European Council President Donald Tusk reiterated that the final deadline for Greece to submit convincing reform plans and start implementing them was this week.
“Our inability to find an agreement may lead to the bankruptcy of Greece and the insolvency of its banking system,” Tusk told EU lawmakers. “And for sure it will be most painful for the Greek people.
“I have no doubt that this will affect Europe, also in the geopolitical sense. If someone has any illusion that it will not, they are naive,” he said.
In the turbulent chamber, some lawmakers held up “Oxi” (No) signs to back Greek voters' rejection of more austerity, while far-right speakers praised the radical leftist government for standing up to what several called the European “oligarchy”.
Eurozone officials want Greece to rush a first wave of measures through parliament before Sunday to prove its serious intent.

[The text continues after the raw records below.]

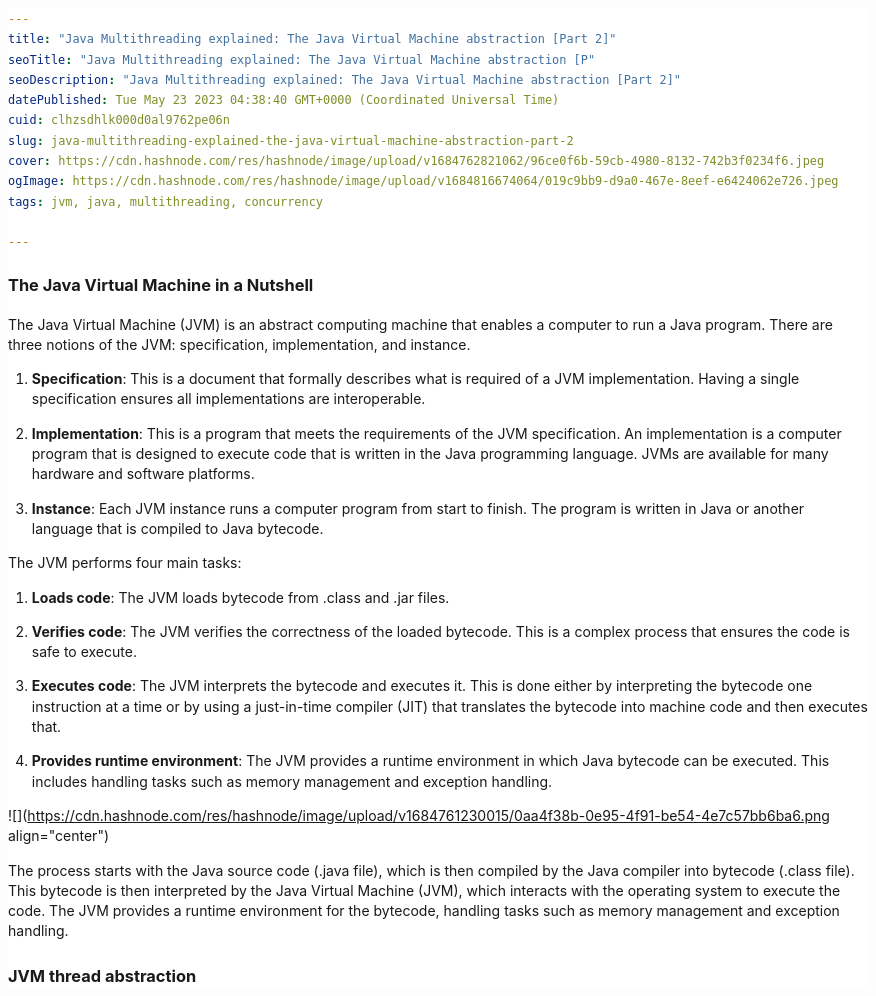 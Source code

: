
 ```yaml
---
title: "Java Multithreading explained: The Java Virtual Machine abstraction [Part 2]"
seoTitle: "Java Multithreading explained: The Java Virtual Machine abstraction [P"
seoDescription: "Java Multithreading explained: The Java Virtual Machine abstraction [Part 2]"
datePublished: Tue May 23 2023 04:38:40 GMT+0000 (Coordinated Universal Time)
cuid: clhzsdhlk000d0al9762pe06n
slug: java-multithreading-explained-the-java-virtual-machine-abstraction-part-2
cover: https://cdn.hashnode.com/res/hashnode/image/upload/v1684762821062/96ce0f6b-59cb-4980-8132-742b3f0234f6.jpeg
ogImage: https://cdn.hashnode.com/res/hashnode/image/upload/v1684816674064/019c9bb9-d9a0-467e-8eef-e6424062e726.jpeg
tags: jvm, java, multithreading, concurrency

---
```


### The Java Virtual Machine in a Nutshell

The Java Virtual Machine (JVM) is an abstract computing machine that enables a computer to run a Java program. There are three notions of the JVM: specification, implementation, and instance.

1. **Specification**: This is a document that formally describes what is required of a JVM implementation. Having a single specification ensures all implementations are interoperable.
    
2. **Implementation**: This is a program that meets the requirements of the JVM specification. An implementation is a computer program that is designed to execute code that is written in the Java programming language. JVMs are available for many hardware and software platforms.
    
3. **Instance**: Each JVM instance runs a computer program from start to finish. The program is written in Java or another language that is compiled to Java bytecode.
    

The JVM performs four main tasks:

1. **Loads code**: The JVM loads bytecode from .class and .jar files.
    
2. **Verifies code**: The JVM verifies the correctness of the loaded bytecode. This is a complex process that ensures the code is safe to execute.
    
3. **Executes code**: The JVM interprets the bytecode and executes it. This is done either by interpreting the bytecode one instruction at a time or by using a just-in-time compiler (JIT) that translates the bytecode into machine code and then executes that.
    
4. **Provides runtime environment**: The JVM provides a runtime environment in which Java bytecode can be executed. This includes handling tasks such as memory management and exception handling.
    

![](https://cdn.hashnode.com/res/hashnode/image/upload/v1684761230015/0aa4f38b-0e95-4f91-be54-4e7c57bb6ba6.png align="center")

The process starts with the Java source code (.java file), which is then compiled by the Java compiler into bytecode (.class file). This bytecode is then interpreted by the Java Virtual Machine (JVM), which interacts with the operating system to execute the code. The JVM provides a runtime environment for the bytecode, handling tasks such as memory management and exception handling.

### JVM thread abstraction
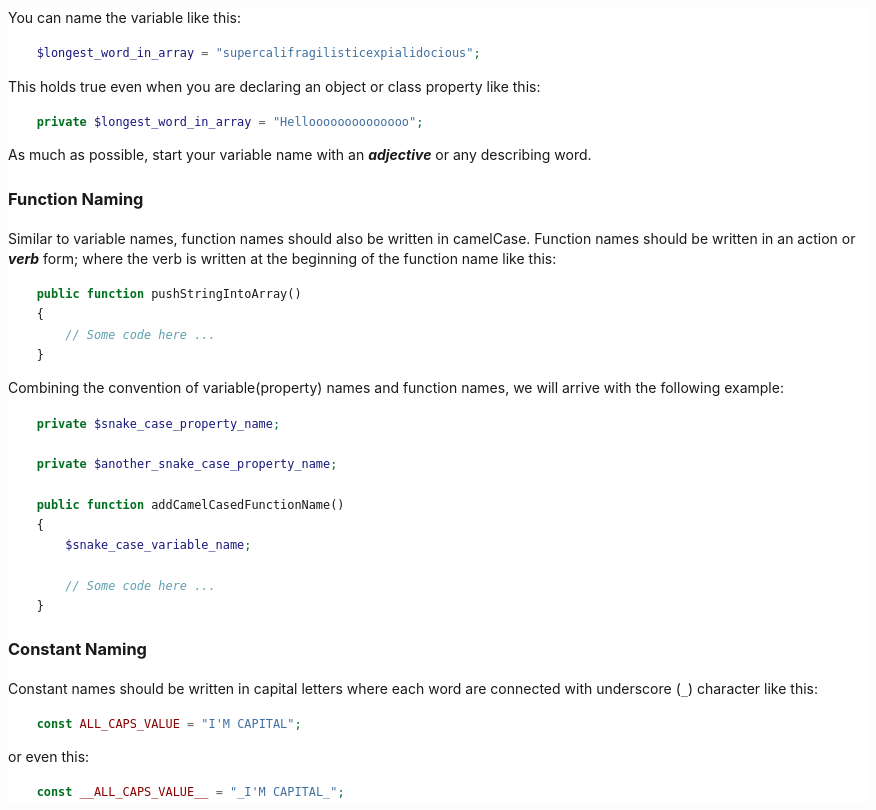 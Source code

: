 You can name the variable like this:

```php
	$longest_word_in_array = "supercalifragilisticexpialidocious";
```

This holds true even when you are declaring an object or class property like this:

```php
	private $longest_word_in_array = "Helloooooooooooooo"; 
```

As much as possible, start your variable name with an ***adjective*** or any describing word.


### Function Naming

Similar to variable names, function names should also be written in camelCase. Function names should be written in an action or ***verb*** form; where the verb is written at the beginning of the function name like this:

```php
	public function pushStringIntoArray()
	{
		// Some code here ...
	}

```

Combining the convention of variable(property) names and function names, we will arrive with the following example:

```php
	private $snake_case_property_name;

	private $another_snake_case_property_name;

	public function addCamelCasedFunctionName()
	{
		$snake_case_variable_name;

		// Some code here ...
	}
```

### Constant Naming

Constant names should be written in capital letters where each word are connected with underscore (`_`) character like this:

```php
	const ALL_CAPS_VALUE = "I'M CAPITAL";
```
or even this:

```php
	const __ALL_CAPS_VALUE__ = "_I'M CAPITAL_";
```
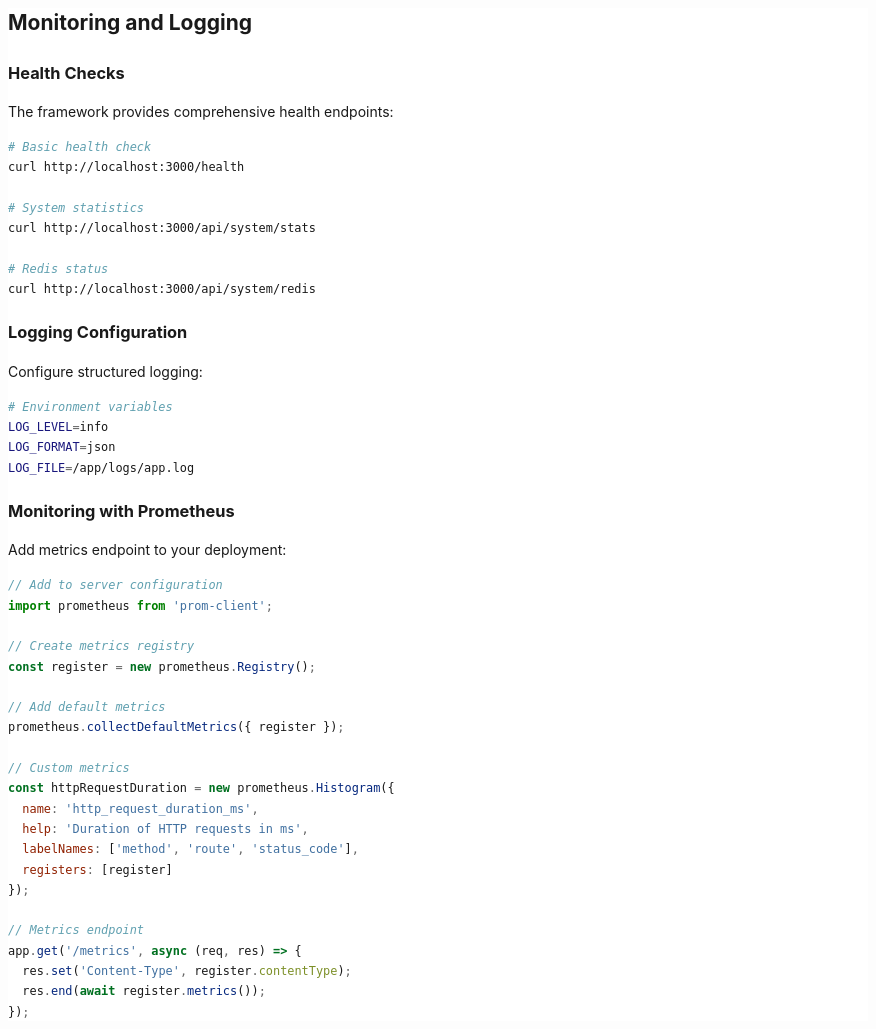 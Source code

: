 ## Monitoring and Logging

### Health Checks

The framework provides comprehensive health endpoints:

```bash
# Basic health check
curl http://localhost:3000/health

# System statistics
curl http://localhost:3000/api/system/stats

# Redis status
curl http://localhost:3000/api/system/redis
```

### Logging Configuration

Configure structured logging:

```bash
# Environment variables
LOG_LEVEL=info
LOG_FORMAT=json
LOG_FILE=/app/logs/app.log
```

### Monitoring with Prometheus

Add metrics endpoint to your deployment:

```javascript
// Add to server configuration
import prometheus from 'prom-client';

// Create metrics registry
const register = new prometheus.Registry();

// Add default metrics
prometheus.collectDefaultMetrics({ register });

// Custom metrics
const httpRequestDuration = new prometheus.Histogram({
  name: 'http_request_duration_ms',
  help: 'Duration of HTTP requests in ms',
  labelNames: ['method', 'route', 'status_code'],
  registers: [register]
});

// Metrics endpoint
app.get('/metrics', async (req, res) => {
  res.set('Content-Type', register.contentType);
  res.end(await register.metrics());
});
```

German Chancellor Angela Merkel has said she would ask parliament in Berlin to authorise the opening of loan negotiations if the Greek measures are deemed satisfactory.

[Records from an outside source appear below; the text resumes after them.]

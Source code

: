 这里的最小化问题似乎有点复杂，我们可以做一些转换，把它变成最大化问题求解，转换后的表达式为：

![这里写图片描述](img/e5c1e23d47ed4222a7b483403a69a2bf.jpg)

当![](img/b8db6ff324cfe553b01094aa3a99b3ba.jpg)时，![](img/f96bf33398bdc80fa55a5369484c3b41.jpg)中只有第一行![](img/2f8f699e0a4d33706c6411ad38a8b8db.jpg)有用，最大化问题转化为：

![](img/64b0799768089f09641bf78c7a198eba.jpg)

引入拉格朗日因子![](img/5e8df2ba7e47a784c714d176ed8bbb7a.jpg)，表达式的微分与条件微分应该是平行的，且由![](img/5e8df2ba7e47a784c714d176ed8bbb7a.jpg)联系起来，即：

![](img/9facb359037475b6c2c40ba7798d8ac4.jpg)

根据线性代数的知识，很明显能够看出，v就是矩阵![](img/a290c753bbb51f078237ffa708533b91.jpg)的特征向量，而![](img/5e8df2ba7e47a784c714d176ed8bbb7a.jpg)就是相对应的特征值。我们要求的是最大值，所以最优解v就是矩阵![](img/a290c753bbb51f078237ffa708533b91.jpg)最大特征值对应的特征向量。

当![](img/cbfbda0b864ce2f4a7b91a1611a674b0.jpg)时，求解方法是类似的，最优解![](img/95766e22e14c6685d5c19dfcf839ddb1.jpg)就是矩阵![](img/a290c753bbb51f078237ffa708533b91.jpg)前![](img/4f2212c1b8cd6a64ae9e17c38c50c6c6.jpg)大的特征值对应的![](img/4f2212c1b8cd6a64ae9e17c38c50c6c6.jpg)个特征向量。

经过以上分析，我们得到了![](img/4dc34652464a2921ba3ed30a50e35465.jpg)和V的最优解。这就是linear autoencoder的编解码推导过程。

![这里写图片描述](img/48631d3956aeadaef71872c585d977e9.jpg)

Merkel made clear earlier that that she was “not exaggeratedly optimistic” that a deal could be found to save Greece by Sunday.
Eurozone sources said one key question was whether the package will be more ambitious than the spending cuts, tax increases and modest reforms that Greek voters rejected on Sunday in a referendum on a previous bailout plan.
“The numbers have to add up, and the numbers have become vastly more unfavourable since the banks were shut and the economy seized up in the last 10 days,”one eurozone finance official said.
Admission of impotence
France, which has tried to mediate between Athens and Berlin, nailed its colours to the mast on Wednesday, warning of the perils of a “Grexit”.
Socialist Prime Minister Manuel Valls told parliament in Paris: “Keeping Greece in the euro and therefore in the heart of Europe and the EU is something of the utmost geostrategic and geopolitical importance.” To let Greece go would be “an admission of impotence”, he added.
U.S. Treasury Secretary Jack Lew stepped up pressure from Washington for Greece and its partners to reach a deal that keeps Athens in the euro for the sake of economic and geopolitical stability in Europe.
Despite the last-minute efforts to conjure up a deal, a Reuters poll of economists found the probability of Greece leaving the eurozone had risen to 55 percent from 45 percent last week, the first time more than half had taken that view.
Tsipras admitted that after winning power on a promise to end austerity, his government had “spent more time negotiating than governing” but he disappointed those who had hoped to hear concrete immediate measures to transform the shattered economy.
Having secured a referendum victory and the unprecedented support of the five main parties in parliament, Tsipras also made clear he wanted to act fast to pre-empt any possible revolt against the painful concessions he will need to make.
He was strongly critical of Greece's failings as a society, citing a history of clientelism, corruption, tax evasion that had “run riot”, inequality and “the nexus of political and economic power”.
Centrist EU lawmaker Sylvie Goulard told him: “In the words of a well known advertising slogan, 'Just do it!'” While Athens has made strides since 2010 in turning around its public finances to post a budget surplus before debt service, it has lagged on implementing structural reforms.
In particular, it has fallen far short of targets on privatising state assets and struggled to improve tax collection and reform labour laws and a costly pension system.
The IMF in the past has demanded that Greece quickly implement a law allowing for collective dismissals since no such layoffs have been approved for 30 years.
Creditors have also pushed to end anti-competitive restrictions in product markets that have kept prices high, such as preventing the sale of bread in convenience stores.